Clinical IRAK4 deficiency caused by homozygosity for the novel IRAK4 (c.1049delG, p.Gly350Glufs*15) variant

Abstract

The innate immune system allows for rapid recognition of pathogens. Toll-like receptor (TLR) signaling is a key aspect of the innate immune response, and interleukin-1 receptor-associated kinase 4 (IRAK4) plays a vital role in the TLR signaling cascade. Each TLR recognizes a distinct set of pathogen-associated molecular patterns (PAMPs) that encompass conserved microbial components such as lipopolysaccharides and flagellin. Upon binding of PAMPs and TLR activation, TLR intracellular domains initiate the oligomerization of the myeloid differentiation primary response 88 (MyD88), IRAK1, IRAK2, and IRAK4 signaling platform known as the Myddosome complex while also triggering the Toll/IL-1R domain-containing adaptor-inducing IFN-β (TRIF)-dependent pathway.

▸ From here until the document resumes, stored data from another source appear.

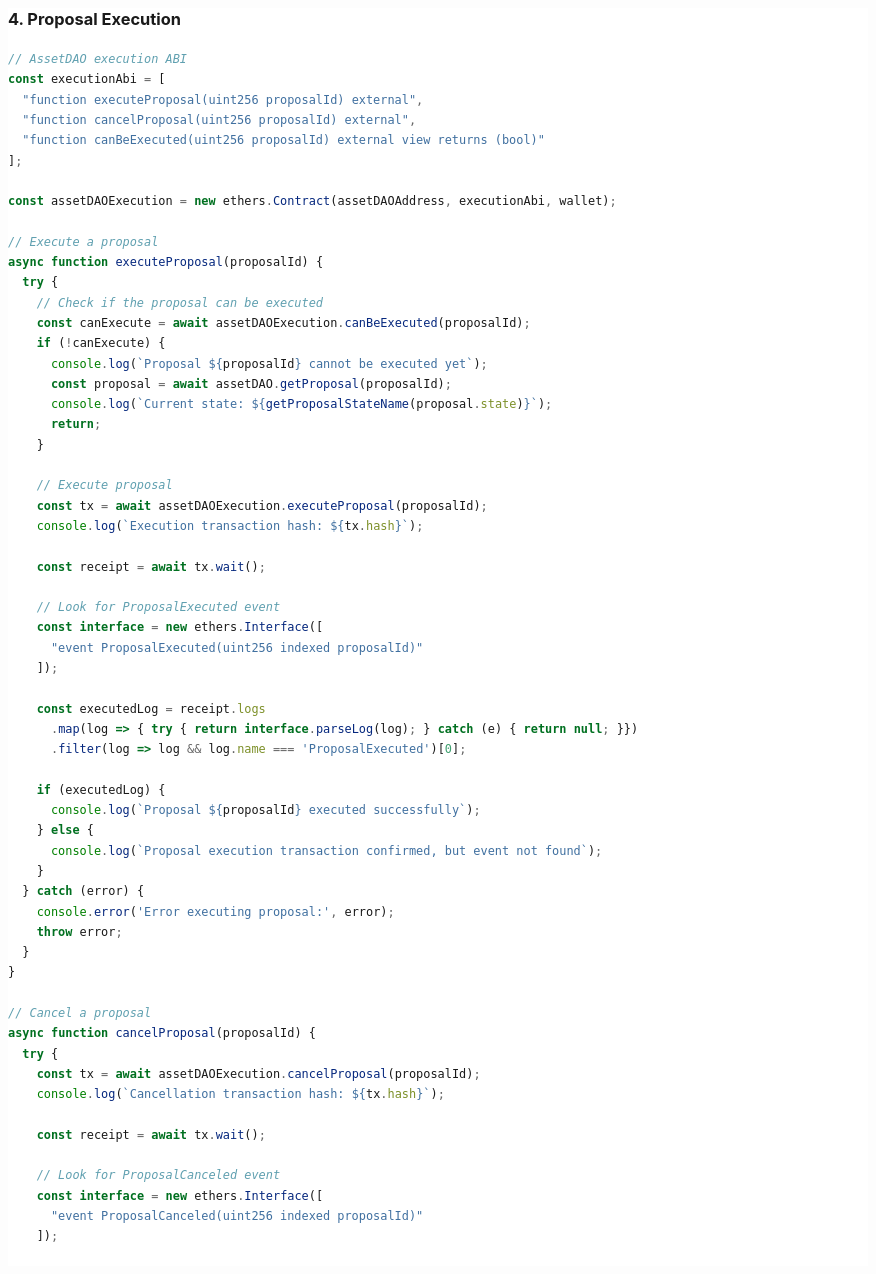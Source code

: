 ### 4. Proposal Execution

```javascript
// AssetDAO execution ABI
const executionAbi = [
  "function executeProposal(uint256 proposalId) external",
  "function cancelProposal(uint256 proposalId) external",
  "function canBeExecuted(uint256 proposalId) external view returns (bool)"
];

const assetDAOExecution = new ethers.Contract(assetDAOAddress, executionAbi, wallet);

// Execute a proposal
async function executeProposal(proposalId) {
  try {
    // Check if the proposal can be executed
    const canExecute = await assetDAOExecution.canBeExecuted(proposalId);
    if (!canExecute) {
      console.log(`Proposal ${proposalId} cannot be executed yet`);
      const proposal = await assetDAO.getProposal(proposalId);
      console.log(`Current state: ${getProposalStateName(proposal.state)}`);
      return;
    }
    
    // Execute proposal
    const tx = await assetDAOExecution.executeProposal(proposalId);
    console.log(`Execution transaction hash: ${tx.hash}`);
    
    const receipt = await tx.wait();
    
    // Look for ProposalExecuted event
    const interface = new ethers.Interface([
      "event ProposalExecuted(uint256 indexed proposalId)"
    ]);
    
    const executedLog = receipt.logs
      .map(log => { try { return interface.parseLog(log); } catch (e) { return null; }})
      .filter(log => log && log.name === 'ProposalExecuted')[0];
    
    if (executedLog) {
      console.log(`Proposal ${proposalId} executed successfully`);
    } else {
      console.log(`Proposal execution transaction confirmed, but event not found`);
    }
  } catch (error) {
    console.error('Error executing proposal:', error);
    throw error;
  }
}

// Cancel a proposal
async function cancelProposal(proposalId) {
  try {
    const tx = await assetDAOExecution.cancelProposal(proposalId);
    console.log(`Cancellation transaction hash: ${tx.hash}`);
    
    const receipt = await tx.wait();
    
    // Look for ProposalCanceled event
    const interface = new ethers.Interface([
      "event ProposalCanceled(uint256 indexed proposalId)"
    ]);
    
```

The Myddosome complex initiates signal transduction pathways enabling the activation of NF-κB and mitogen-activated protein kinase (MAPK) transcription factors and the subsequent production of inflammatory cytokines. Human IRAK4 deficiency is an autosomal recessive inborn error of immunity that classically presents with blunted or delayed inflammatory response to infection and susceptibility to a narrow spectrum of pyogenic bacteria, particularly Streptococcus pneumoniae, Staphylococcus aureus, and Pseudomonas aeruginosa. We describe a case of IRAK4 deficiency in an 11-mo-old boy with concurrent S. pneumoniae bacteremia and S. aureus cervical lymphadenitis with a blunted inflammatory response to invasive infection. Although initial clinical immune profiling was unremarkable, a high degree of suspicion for an innate immune defect prompted genetic sequencing. Genetic testing revealed a novel variant in the IRAK4 gene (c.1049delG, p.(Gly350Glufs*15)) predicted to be likely pathogenic. Functional testing showed a loss of IRAK4 protein expression and abolished TLR signaling, confirming the pathogenicity of this novel IRAK4 variant.